◆ What the task asks ◆
Every entry that follows should be reproduced exactly.

[Information supplied — start]

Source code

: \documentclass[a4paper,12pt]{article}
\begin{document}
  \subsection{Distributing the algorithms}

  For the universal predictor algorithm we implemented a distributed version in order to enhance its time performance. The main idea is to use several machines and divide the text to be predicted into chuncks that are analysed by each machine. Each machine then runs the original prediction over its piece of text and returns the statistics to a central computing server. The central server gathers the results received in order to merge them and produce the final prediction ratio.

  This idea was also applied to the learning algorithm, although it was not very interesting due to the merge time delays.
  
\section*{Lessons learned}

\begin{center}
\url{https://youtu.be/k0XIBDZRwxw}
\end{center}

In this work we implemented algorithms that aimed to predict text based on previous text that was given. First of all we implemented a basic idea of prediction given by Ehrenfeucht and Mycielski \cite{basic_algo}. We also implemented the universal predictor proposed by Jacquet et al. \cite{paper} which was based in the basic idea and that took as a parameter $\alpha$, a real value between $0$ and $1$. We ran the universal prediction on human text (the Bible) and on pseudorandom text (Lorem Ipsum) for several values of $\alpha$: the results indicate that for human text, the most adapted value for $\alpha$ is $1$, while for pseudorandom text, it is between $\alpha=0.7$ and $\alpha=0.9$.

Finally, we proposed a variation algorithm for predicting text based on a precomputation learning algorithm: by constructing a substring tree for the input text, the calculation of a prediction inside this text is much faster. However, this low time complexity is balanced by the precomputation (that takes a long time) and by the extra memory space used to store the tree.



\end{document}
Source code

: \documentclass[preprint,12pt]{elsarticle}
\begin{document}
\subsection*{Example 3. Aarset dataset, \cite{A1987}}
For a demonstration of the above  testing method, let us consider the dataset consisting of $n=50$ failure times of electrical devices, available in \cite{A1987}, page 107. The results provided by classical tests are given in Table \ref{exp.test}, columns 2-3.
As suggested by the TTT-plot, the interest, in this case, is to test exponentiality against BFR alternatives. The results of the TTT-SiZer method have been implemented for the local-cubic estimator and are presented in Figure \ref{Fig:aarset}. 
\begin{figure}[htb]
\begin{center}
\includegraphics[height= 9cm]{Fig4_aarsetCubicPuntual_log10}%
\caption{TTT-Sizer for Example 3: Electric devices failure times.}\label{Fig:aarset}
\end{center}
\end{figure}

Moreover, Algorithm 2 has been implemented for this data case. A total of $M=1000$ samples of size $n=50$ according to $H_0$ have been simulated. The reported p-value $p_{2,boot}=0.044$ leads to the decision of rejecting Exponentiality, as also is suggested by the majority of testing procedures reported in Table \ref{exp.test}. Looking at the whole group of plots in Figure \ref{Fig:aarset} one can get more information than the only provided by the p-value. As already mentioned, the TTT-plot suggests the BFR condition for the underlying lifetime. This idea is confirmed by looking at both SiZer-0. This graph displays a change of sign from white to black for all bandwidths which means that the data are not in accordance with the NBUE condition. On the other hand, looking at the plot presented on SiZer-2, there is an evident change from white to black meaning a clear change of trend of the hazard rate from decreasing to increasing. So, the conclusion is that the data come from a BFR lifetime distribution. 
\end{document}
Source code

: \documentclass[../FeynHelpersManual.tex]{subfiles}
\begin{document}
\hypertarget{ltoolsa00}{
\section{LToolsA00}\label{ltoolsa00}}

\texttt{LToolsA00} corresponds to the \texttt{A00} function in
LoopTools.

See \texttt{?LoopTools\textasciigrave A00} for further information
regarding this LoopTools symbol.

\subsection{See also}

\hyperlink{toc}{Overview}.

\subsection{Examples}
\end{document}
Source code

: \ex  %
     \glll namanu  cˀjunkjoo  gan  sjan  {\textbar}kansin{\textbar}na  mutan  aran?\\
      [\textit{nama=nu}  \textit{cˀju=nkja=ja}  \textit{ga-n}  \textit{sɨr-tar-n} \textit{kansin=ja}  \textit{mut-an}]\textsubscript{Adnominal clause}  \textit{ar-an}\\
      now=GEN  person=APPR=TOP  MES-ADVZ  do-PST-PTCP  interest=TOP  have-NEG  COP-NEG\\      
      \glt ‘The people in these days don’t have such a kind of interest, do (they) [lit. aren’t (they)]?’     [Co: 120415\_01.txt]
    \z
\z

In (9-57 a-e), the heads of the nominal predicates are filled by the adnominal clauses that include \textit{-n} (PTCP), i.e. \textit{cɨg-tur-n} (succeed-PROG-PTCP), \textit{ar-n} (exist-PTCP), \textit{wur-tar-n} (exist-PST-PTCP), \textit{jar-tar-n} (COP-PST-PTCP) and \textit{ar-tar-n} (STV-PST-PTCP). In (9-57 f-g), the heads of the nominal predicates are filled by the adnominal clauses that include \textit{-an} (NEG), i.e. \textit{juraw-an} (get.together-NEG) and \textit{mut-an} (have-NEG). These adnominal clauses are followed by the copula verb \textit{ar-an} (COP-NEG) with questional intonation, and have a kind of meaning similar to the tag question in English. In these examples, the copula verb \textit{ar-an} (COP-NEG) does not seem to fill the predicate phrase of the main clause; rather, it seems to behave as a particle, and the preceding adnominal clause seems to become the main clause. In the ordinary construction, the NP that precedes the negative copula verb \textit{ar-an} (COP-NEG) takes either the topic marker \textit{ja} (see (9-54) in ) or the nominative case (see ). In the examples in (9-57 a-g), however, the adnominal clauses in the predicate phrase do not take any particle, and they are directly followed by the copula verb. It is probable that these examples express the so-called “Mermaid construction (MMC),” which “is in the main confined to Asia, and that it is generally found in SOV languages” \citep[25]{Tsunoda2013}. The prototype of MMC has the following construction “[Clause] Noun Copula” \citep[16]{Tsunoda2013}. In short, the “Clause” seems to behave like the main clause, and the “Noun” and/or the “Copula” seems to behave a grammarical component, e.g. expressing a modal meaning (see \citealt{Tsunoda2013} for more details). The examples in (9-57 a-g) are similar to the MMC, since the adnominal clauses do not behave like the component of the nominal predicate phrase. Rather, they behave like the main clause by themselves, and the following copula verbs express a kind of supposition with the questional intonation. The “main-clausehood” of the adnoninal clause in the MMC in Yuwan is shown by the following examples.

[Information supplied — finish]

◆ Response box ◆
Source code

: \documentclass[a4paper,12pt]{article}
\begin{document}
  \subsection{Distributing the algorithms}

  For the universal predictor algorithm we implemented a distributed version in order to enhance its time performance. The main idea is to use several machines and divide the text to be predicted into chuncks that are analysed by each machine. Each machine then runs the original prediction over its piece of text and returns the statistics to a central computing server. The central server gathers the results received in order to merge them and produce the final prediction ratio.

  This idea was also applied to the learning algorithm, although it was not very interesting due to the merge time delays.
  
\section*{Lessons learned}

\begin{center}
\url{https://youtu.be/k0XIBDZRwxw}
\end{center}

In this work we implemented algorithms that aimed to predict text based on previous text that was given. First of all we implemented a basic idea of prediction given by Ehrenfeucht and Mycielski \cite{basic_algo}. We also implemented the universal predictor proposed by Jacquet et al. \cite{paper} which was based in the basic idea and that took as a parameter $\alpha$, a real value between $0$ and $1$. We ran the universal prediction on human text (the Bible) and on pseudorandom text (Lorem Ipsum) for several values of $\alpha$: the results indicate that for human text, the most adapted value for $\alpha$ is $1$, while for pseudorandom text, it is between $\alpha=0.7$ and $\alpha=0.9$.

Finally, we proposed a variation algorithm for predicting text based on a precomputation learning algorithm: by constructing a substring tree for the input text, the calculation of a prediction inside this text is much faster. However, this low time complexity is balanced by the precomputation (that takes a long time) and by the extra memory space used to store the tree.



\end{document}
Source code

: \documentclass[preprint,12pt]{elsarticle}
\begin{document}
\subsection*{Example 3. Aarset dataset, \cite{A1987}}
For a demonstration of the above  testing method, let us consider the dataset consisting of $n=50$ failure times of electrical devices, available in \cite{A1987}, page 107. The results provided by classical tests are given in Table \ref{exp.test}, columns 2-3.
As suggested by the TTT-plot, the interest, in this case, is to test exponentiality against BFR alternatives. The results of the TTT-SiZer method have been implemented for the local-cubic estimator and are presented in Figure \ref{Fig:aarset}. 
\begin{figure}[htb]
\begin{center}
\includegraphics[height= 9cm]{Fig4_aarsetCubicPuntual_log10}%
\caption{TTT-Sizer for Example 3: Electric devices failure times.}\label{Fig:aarset}
\end{center}
\end{figure}

Moreover, Algorithm 2 has been implemented for this data case. A total of $M=1000$ samples of size $n=50$ according to $H_0$ have been simulated. The reported p-value $p_{2,boot}=0.044$ leads to the decision of rejecting Exponentiality, as also is suggested by the majority of testing procedures reported in Table \ref{exp.test}. Looking at the whole group of plots in Figure \ref{Fig:aarset} one can get more information than the only provided by the p-value. As already mentioned, the TTT-plot suggests the BFR condition for the underlying lifetime. This idea is confirmed by looking at both SiZer-0. This graph displays a change of sign from white to black for all bandwidths which means that the data are not in accordance with the NBUE condition. On the other hand, looking at the plot presented on SiZer-2, there is an evident change from white to black meaning a clear change of trend of the hazard rate from decreasing to increasing. So, the conclusion is that the data come from a BFR lifetime distribution. 
\end{document}
Source code

: \documentclass[../FeynHelpersManual.tex]{subfiles}
\begin{document}
\hypertarget{ltoolsa00}{
\section{LToolsA00}\label{ltoolsa00}}

\texttt{LToolsA00} corresponds to the \texttt{A00} function in
LoopTools.

See \texttt{?LoopTools\textasciigrave A00} for further information
regarding this LoopTools symbol.

\subsection{See also}

\hyperlink{toc}{Overview}.

\subsection{Examples}
\end{document}
Source code

: \ex  %
     \glll namanu  cˀjunkjoo  gan  sjan  {\textbar}kansin{\textbar}na  mutan  aran?\\
      [\textit{nama=nu}  \textit{cˀju=nkja=ja}  \textit{ga-n}  \textit{sɨr-tar-n} \textit{kansin=ja}  \textit{mut-an}]\textsubscript{Adnominal clause}  \textit{ar-an}\\
      now=GEN  person=APPR=TOP  MES-ADVZ  do-PST-PTCP  interest=TOP  have-NEG  COP-NEG\\      
      \glt ‘The people in these days don’t have such a kind of interest, do (they) [lit. aren’t (they)]?’     [Co: 120415\_01.txt]
    \z
\z

In (9-57 a-e), the heads of the nominal predicates are filled by the adnominal clauses that include \textit{-n} (PTCP), i.e. \textit{cɨg-tur-n} (succeed-PROG-PTCP), \textit{ar-n} (exist-PTCP), \textit{wur-tar-n} (exist-PST-PTCP), \textit{jar-tar-n} (COP-PST-PTCP) and \textit{ar-tar-n} (STV-PST-PTCP). In (9-57 f-g), the heads of the nominal predicates are filled by the adnominal clauses that include \textit{-an} (NEG), i.e. \textit{juraw-an} (get.together-NEG) and \textit{mut-an} (have-NEG). These adnominal clauses are followed by the copula verb \textit{ar-an} (COP-NEG) with questional intonation, and have a kind of meaning similar to the tag question in English. In these examples, the copula verb \textit{ar-an} (COP-NEG) does not seem to fill the predicate phrase of the main clause; rather, it seems to behave as a particle, and the preceding adnominal clause seems to become the main clause. In the ordinary construction, the NP that precedes the negative copula verb \textit{ar-an} (COP-NEG) takes either the topic marker \textit{ja} (see (9-54) in ) or the nominative case (see ). In the examples in (9-57 a-g), however, the adnominal clauses in the predicate phrase do not take any particle, and they are directly followed by the copula verb. It is probable that these examples express the so-called “Mermaid construction (MMC),” which “is in the main confined to Asia, and that it is generally found in SOV languages” \citep[25]{Tsunoda2013}. The prototype of MMC has the following construction “[Clause] Noun Copula” \citep[16]{Tsunoda2013}. In short, the “Clause” seems to behave like the main clause, and the “Noun” and/or the “Copula” seems to behave a grammarical component, e.g. expressing a modal meaning (see \citealt{Tsunoda2013} for more details). The examples in (9-57 a-g) are similar to the MMC, since the adnominal clauses do not behave like the component of the nominal predicate phrase. Rather, they behave like the main clause by themselves, and the following copula verbs express a kind of supposition with the questional intonation. The “main-clausehood” of the adnoninal clause in the MMC in Yuwan is shown by the following examples.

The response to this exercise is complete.